* _Work to be completed_:
Find the line in the entries below that contains "119.194.197.254:Korea Republic of: [ovpn". Repeat it exactly, and every line after it through the line that contains "183.96.132.83:Korea Republic of: [ovpn".
◇ ◇ ◇ ◇ ◇ ◇ ◇
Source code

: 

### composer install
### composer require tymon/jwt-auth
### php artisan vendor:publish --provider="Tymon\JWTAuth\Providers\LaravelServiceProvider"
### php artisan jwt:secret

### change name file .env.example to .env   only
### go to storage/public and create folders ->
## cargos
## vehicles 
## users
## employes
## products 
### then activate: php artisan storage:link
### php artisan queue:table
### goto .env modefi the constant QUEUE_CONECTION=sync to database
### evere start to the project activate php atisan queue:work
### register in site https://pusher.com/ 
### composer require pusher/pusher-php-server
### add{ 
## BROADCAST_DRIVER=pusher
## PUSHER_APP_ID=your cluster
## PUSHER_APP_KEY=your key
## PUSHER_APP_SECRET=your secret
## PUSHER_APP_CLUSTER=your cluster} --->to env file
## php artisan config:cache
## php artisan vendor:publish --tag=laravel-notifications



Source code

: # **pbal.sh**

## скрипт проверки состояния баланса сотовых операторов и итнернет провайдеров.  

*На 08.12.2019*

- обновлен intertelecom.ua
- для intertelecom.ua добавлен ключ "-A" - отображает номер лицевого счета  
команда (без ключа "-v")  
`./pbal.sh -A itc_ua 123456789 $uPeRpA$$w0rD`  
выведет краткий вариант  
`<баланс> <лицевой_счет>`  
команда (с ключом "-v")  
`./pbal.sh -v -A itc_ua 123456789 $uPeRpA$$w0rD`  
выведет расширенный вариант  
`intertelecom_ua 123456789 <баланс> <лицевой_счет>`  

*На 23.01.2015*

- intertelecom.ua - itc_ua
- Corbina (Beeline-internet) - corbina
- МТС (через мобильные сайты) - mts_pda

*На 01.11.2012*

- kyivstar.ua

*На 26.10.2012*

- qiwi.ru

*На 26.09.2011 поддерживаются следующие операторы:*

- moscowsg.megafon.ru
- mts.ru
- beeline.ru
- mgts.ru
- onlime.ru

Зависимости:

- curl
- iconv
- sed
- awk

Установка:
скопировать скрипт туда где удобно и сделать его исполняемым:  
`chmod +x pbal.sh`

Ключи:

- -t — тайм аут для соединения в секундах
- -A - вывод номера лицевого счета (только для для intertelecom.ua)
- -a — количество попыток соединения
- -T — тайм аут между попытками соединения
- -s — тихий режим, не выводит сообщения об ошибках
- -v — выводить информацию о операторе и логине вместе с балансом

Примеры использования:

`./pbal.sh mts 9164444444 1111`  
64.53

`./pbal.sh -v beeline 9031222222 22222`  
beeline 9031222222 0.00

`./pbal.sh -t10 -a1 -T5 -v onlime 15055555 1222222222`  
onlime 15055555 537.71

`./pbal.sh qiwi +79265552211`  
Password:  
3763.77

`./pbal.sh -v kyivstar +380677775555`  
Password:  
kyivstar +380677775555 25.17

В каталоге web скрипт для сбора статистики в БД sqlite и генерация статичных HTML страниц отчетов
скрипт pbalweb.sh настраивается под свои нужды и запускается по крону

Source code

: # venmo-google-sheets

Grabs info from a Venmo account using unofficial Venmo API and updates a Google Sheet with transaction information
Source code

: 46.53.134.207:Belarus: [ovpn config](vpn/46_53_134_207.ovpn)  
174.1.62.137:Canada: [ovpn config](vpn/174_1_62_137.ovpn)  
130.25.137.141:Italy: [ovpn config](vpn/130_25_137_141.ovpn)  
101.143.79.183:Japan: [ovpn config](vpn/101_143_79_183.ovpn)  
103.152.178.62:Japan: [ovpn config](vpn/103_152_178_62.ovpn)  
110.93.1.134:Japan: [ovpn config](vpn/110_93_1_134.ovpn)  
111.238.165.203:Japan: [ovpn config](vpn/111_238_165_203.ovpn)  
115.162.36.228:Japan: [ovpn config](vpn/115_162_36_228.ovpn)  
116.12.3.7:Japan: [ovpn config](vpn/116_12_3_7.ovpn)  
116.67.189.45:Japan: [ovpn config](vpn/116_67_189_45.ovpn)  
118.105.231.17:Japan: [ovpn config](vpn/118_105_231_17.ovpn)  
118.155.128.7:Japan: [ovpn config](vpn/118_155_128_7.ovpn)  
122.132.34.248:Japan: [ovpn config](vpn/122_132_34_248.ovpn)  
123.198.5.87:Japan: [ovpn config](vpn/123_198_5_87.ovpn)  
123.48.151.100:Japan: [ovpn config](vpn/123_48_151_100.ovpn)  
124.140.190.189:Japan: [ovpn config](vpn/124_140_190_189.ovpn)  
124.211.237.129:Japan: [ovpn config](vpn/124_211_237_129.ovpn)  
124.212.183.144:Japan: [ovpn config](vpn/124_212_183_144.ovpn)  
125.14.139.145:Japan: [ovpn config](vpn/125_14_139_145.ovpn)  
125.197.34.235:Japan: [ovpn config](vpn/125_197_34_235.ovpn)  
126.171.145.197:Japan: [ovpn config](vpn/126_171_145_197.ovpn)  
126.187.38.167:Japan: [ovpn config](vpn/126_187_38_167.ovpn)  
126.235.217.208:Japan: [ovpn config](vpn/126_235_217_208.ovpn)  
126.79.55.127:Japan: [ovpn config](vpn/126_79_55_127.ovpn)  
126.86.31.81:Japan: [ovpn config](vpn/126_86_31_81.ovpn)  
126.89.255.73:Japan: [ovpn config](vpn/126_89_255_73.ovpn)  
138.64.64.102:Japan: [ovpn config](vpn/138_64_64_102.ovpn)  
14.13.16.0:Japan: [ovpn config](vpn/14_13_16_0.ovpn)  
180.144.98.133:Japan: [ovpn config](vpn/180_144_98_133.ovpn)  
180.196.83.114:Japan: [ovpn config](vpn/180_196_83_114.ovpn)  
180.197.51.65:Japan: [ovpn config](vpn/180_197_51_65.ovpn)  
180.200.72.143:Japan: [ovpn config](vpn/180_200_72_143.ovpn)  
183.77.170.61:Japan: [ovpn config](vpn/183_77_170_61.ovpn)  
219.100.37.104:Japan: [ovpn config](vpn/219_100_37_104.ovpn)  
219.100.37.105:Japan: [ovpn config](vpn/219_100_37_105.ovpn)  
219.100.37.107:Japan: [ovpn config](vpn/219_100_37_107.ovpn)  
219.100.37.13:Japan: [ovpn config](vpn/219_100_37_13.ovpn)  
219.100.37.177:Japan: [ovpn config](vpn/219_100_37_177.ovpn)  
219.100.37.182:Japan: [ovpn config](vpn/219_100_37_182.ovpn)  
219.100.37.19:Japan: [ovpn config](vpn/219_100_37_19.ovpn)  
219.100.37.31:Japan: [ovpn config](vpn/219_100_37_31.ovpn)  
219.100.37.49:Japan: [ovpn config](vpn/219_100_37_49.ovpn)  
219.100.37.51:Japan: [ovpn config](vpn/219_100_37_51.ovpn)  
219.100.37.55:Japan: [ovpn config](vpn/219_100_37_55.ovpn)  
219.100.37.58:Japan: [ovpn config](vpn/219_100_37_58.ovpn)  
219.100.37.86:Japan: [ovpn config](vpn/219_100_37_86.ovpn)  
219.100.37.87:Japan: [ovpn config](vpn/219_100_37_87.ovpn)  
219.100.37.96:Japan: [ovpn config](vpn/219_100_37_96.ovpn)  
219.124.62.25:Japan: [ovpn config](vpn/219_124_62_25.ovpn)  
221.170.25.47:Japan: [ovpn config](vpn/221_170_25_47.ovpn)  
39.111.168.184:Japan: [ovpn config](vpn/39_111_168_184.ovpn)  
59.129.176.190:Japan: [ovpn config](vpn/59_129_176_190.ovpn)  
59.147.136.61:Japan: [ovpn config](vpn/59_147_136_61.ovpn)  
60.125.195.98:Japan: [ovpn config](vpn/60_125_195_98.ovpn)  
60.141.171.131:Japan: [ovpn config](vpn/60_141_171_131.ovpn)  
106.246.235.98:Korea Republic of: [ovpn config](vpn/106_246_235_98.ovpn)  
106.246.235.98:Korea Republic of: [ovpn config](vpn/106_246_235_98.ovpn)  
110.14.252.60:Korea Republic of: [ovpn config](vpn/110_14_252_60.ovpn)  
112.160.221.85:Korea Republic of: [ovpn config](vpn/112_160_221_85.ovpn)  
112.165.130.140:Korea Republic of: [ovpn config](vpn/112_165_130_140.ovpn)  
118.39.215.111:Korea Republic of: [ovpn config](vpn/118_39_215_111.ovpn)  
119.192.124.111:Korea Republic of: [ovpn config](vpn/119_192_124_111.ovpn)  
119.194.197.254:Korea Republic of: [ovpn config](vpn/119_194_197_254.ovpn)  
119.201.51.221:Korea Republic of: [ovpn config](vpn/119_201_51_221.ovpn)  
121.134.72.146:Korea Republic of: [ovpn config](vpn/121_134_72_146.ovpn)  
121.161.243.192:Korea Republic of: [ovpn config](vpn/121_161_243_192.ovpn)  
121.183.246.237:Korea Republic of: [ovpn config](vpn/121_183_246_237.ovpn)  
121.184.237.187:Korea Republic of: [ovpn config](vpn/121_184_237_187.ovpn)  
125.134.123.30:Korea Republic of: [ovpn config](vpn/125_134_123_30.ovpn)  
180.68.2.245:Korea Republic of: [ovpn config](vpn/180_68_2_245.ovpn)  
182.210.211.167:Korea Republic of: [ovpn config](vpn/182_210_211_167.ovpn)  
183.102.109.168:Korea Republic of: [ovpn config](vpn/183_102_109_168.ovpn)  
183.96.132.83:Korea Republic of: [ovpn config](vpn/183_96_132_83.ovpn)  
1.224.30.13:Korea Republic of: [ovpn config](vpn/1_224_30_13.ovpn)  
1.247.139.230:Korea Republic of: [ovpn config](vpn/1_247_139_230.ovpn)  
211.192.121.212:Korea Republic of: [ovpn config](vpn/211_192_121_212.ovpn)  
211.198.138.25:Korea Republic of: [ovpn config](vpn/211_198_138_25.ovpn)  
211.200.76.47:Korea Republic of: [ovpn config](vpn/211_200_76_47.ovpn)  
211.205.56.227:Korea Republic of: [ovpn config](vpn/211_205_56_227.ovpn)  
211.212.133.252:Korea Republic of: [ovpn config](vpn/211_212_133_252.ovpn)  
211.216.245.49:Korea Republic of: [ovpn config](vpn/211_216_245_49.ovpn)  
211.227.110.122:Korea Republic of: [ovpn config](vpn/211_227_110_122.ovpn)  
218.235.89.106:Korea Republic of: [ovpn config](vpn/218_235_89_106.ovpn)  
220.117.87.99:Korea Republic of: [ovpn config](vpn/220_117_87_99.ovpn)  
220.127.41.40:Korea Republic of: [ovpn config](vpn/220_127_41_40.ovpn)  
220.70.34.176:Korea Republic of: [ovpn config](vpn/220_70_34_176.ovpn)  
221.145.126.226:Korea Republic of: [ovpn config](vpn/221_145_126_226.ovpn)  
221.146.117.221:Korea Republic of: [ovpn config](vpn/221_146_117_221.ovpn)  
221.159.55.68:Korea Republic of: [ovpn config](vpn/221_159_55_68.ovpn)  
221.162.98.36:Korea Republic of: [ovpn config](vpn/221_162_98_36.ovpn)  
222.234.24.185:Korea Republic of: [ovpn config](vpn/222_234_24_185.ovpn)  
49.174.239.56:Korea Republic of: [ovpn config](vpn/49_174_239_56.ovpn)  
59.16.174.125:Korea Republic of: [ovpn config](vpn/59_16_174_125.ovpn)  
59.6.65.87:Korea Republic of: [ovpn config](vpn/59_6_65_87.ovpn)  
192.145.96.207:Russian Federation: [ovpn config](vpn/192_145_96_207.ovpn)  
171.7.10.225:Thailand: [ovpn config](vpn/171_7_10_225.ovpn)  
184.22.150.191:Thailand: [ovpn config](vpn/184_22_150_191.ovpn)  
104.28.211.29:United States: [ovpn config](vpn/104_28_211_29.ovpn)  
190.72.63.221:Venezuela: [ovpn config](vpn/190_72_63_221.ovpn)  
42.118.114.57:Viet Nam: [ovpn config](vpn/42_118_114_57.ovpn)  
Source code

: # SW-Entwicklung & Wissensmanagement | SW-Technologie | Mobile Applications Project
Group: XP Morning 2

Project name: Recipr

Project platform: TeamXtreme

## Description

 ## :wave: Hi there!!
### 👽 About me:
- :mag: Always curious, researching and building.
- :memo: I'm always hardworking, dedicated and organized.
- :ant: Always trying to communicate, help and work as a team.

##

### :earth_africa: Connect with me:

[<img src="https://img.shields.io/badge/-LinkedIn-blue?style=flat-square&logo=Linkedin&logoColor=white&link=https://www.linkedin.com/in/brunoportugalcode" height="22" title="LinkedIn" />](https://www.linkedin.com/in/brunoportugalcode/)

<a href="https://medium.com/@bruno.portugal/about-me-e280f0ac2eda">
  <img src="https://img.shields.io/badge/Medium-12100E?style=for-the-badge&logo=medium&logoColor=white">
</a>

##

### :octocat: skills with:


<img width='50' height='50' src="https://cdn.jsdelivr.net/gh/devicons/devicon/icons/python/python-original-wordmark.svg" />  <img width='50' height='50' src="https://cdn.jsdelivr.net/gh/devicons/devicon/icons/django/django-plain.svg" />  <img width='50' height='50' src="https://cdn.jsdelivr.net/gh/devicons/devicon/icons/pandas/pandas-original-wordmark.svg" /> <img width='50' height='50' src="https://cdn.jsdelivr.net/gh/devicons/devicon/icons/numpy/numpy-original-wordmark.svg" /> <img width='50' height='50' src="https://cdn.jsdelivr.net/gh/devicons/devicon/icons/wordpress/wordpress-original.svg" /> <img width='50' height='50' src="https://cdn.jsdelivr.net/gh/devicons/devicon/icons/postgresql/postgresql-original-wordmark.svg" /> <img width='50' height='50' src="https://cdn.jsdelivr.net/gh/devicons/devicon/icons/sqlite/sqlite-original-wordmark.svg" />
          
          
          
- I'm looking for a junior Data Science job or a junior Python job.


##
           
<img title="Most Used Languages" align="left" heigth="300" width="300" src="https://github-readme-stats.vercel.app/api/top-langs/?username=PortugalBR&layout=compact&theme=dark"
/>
◇ ◇ ◇ ◇ ◇ ◇ ◇
* _Solution to this task_:
119.194.197.254:Korea Republic of: [ovpn config](vpn/119_194_197_254.ovpn)  
119.201.51.221:Korea Republic of: [ovpn config](vpn/119_201_51_221.ovpn)  
121.134.72.146:Korea Republic of: [ovpn config](vpn/121_134_72_146.ovpn)  
121.161.243.192:Korea Republic of: [ovpn config](vpn/121_161_243_192.ovpn)  
121.183.246.237:Korea Republic of: [ovpn config](vpn/121_183_246_237.ovpn)  
121.184.237.187:Korea Republic of: [ovpn config](vpn/121_184_237_187.ovpn)  
125.134.123.30:Korea Republic of: [ovpn config](vpn/125_134_123_30.ovpn)  
180.68.2.245:Korea Republic of: [ovpn config](vpn/180_68_2_245.ovpn)  
182.210.211.167:Korea Republic of: [ovpn config](vpn/182_210_211_167.ovpn)  
183.102.109.168:Korea Republic of: [ovpn config](vpn/183_102_109_168.ovpn)  
183.96.132.83:Korea Republic of: [ovpn config](vpn/183_96_132_83.ovpn)  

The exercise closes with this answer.